Case Report Our patient is a 34-year-old female with an 11-year history of ESRD, managed recently with hemodialysis via central venous catheters. She presented with shortness of breath and hypotension following 3 days of melenic stools. After stabilization, she underwent endoscopy that uncovered three columns of midesophageal varices with evidence of recent hemorrhage. Six bands were placed. Subsequent evaluation showed no evidence of portal hypertension or liver disease. Physical examination revealed severe swelling of her face, neck, right breast, and right arm, which developed acutely following placement of a right brachioaxillary arteriovenous graft (AVG) 2 weeks previously. CT scan of the chest showed a dialysis catheter inside a thickened SVC with extensive collateral formation. Venography confirmed the diagnosis of SVC stenosis secondary to stricture, with blood being diverted through dilated azygous, intercostal, chest wall, and paraesophageal venous collaterals. Prior to endovascular correction of the SVC stenosis, the patient had another episode of variceal bleeding, necessitating volume resuscitation and banding. After stabilization of her second variceal bleed, the patient underwent percutaneous angioplasty and stenting of a long, fusiform stricture involving the SVC. A post-stent venogram showed collapse of the collateral vessels. Within several weeks, her edema was resolved. She has had no further episodes of overt esophageal bleeding since correction of the SVC stenosis 3 months ago.
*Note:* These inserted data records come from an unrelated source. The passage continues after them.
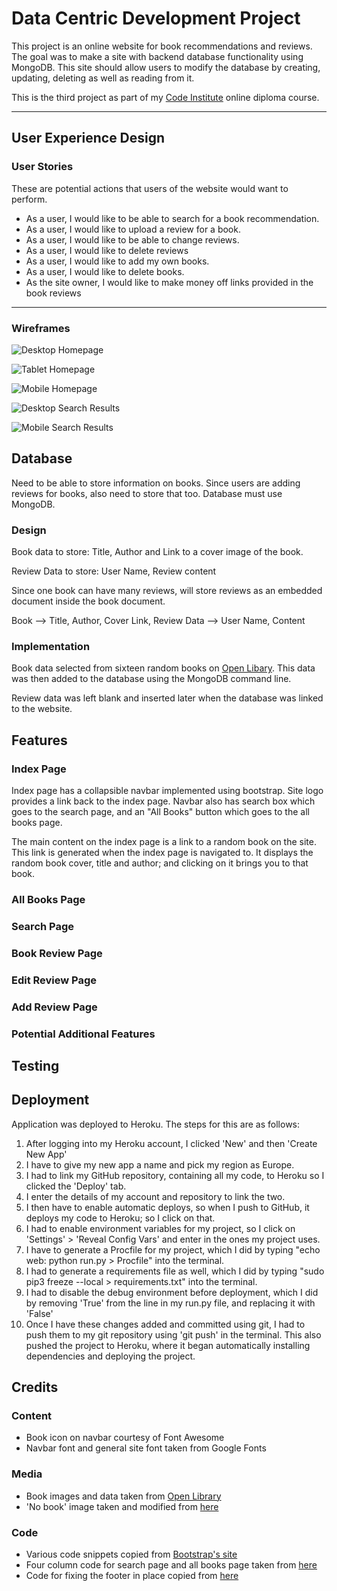 # Data Centric Development Project

This project is an online website for book recommendations and reviews. The goal was to make a site with backend database functionality using MongoDB. This site should allow users to modify the database by creating, updating, deleting as well as reading from it.

This is the third project as part of my [Code Institute](https://codeinstitute.net/) online diploma course.

---

## User Experience Design

### User Stories

These are potential actions that users of the website would want to perform. 

* As a user, I would like to be able to search for a book recommendation.
* As a user, I would like to upload a review for a book.
* As a user, I would like to be able to change reviews.
* As a user, I would like to delete reviews
* As a user, I would like to add my own books.
* As a user, I would like to delete books.
* As the site owner, I would like to make money off links provided in the book reviews

---

### Wireframes

![Desktop Homepage](wireframes/home-desktop.jpg "Desktop Homepage")

![Tablet Homepage](wireframes/home-tablet.jpg "Tablet Homepage")

![Mobile Homepage](wireframes/home-mobile.jpg "Mobile Homepage")

![Desktop Search Results](wireframes/search-desktop.jpg "Desktop Search Results")

![Mobile Search Results](wireframes/search-mobile.jpg "Mobile Search Results")

## Database

Need to be able to store information on books. Since users are adding reviews for books, also need to store that too. Database must use MongoDB.

### Design

Book data to store: Title, Author and Link to a cover image of the book.

Review Data to store: User Name, Review content

Since one book can have many reviews, will store reviews as an embedded document inside the book document.

Book --> Title, Author, Cover Link, Review Data --> User Name, Content


### Implementation

Book data selected from sixteen random books on [Open Libary](openlibrary.org). This data was then added to the database using the MongoDB command line.

Review data was left blank and inserted later when the database was linked to the website. 


## Features

### Index Page

Index page has a collapsible navbar implemented using bootstrap. Site logo provides a link back to the index page. Navbar also has search box which goes to the search page, and an "All Books" button which goes to the all books page.

The main content on the index page is a link to a random book on the site. This link is generated when the index page is navigated to. It displays the random book cover, title and author; and clicking on it brings you to that book.

### All Books Page



### Search Page

### Book Review Page

### Edit Review Page

### Add Review Page

### Potential Additional Features


## Testing

## Deployment

Application was deployed to Heroku. The steps for this are as follows:

1. After logging into my Heroku account, I clicked 'New' and then 'Create New App'
2. I have to give my new app a name and pick my region as Europe.
3. I had to link my GitHub repository, containing all my code, to Heroku so I clicked the 'Deploy' tab.
4. I enter the details of my account and repository to link the two.
5. I then have to enable automatic deploys, so when I push to GitHub, it deploys my code to Heroku; so I click on that.
6. I had to enable environment variables for my project, so I click on 'Settings' > 'Reveal Config Vars' and enter in the ones my project uses.
7. I have to generate a Procfile for my project, which I did by typing "echo web: python run.py > Procfile" into the terminal.
8. I had to generate a requirements file as well, which I did by typing "sudo pip3 freeze --local > requirements.txt" into the terminal.
9. I had to disable the debug environment before deployment, which I did by removing 'True' from the line in my run.py file, and replacing it with 'False'
10. Once I have these changes added and committed using git, I had to push them to my git repository using 'git push' in the terminal. This also pushed the project to Heroku, where it began automatically installing dependencies and deploying the project.


## Credits

### Content

* Book icon on navbar courtesy of Font Awesome
* Navbar font and general site font taken from Google Fonts

### Media

* Book images and data taken from [Open Library](openlibrary.org)
* 'No book' image taken and modified from [here](https://cdn.pixabay.com/photo/2018/01/17/18/43/book-3088777_1280.png)


### Code

* Various code snippets copied from [Bootstrap's site](https://getbootstrap.com/)
* Four column code for search page and all books page taken from [here](https://startbootstrap.com/snippets/portfolio-four-column/)
* Code for fixing the footer in place copied from [here](https://www.freecodecamp.org/news/how-to-keep-your-footer-where-it-belongs-59c6aa05c59c/)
Discussion Hemodialysis catheter-induced SVC stenosis is a growing problem in the ESRD community. As in our patient, SVC stenosis is often subclinical (secondary to collateral formation) until a change in hemodynamics occurs, such as increased blood flow across the stenosis via an AVG. We believe our patient developed bleeding esophageal varices secondary to acute dilation of preexisting esophageal collateral veins following placement of the right upper extremity AVG. Percutaneous angioplasty and stent placement led to clinical resolution of the SVC syndrome and prevention of recurrent variceal bleeding.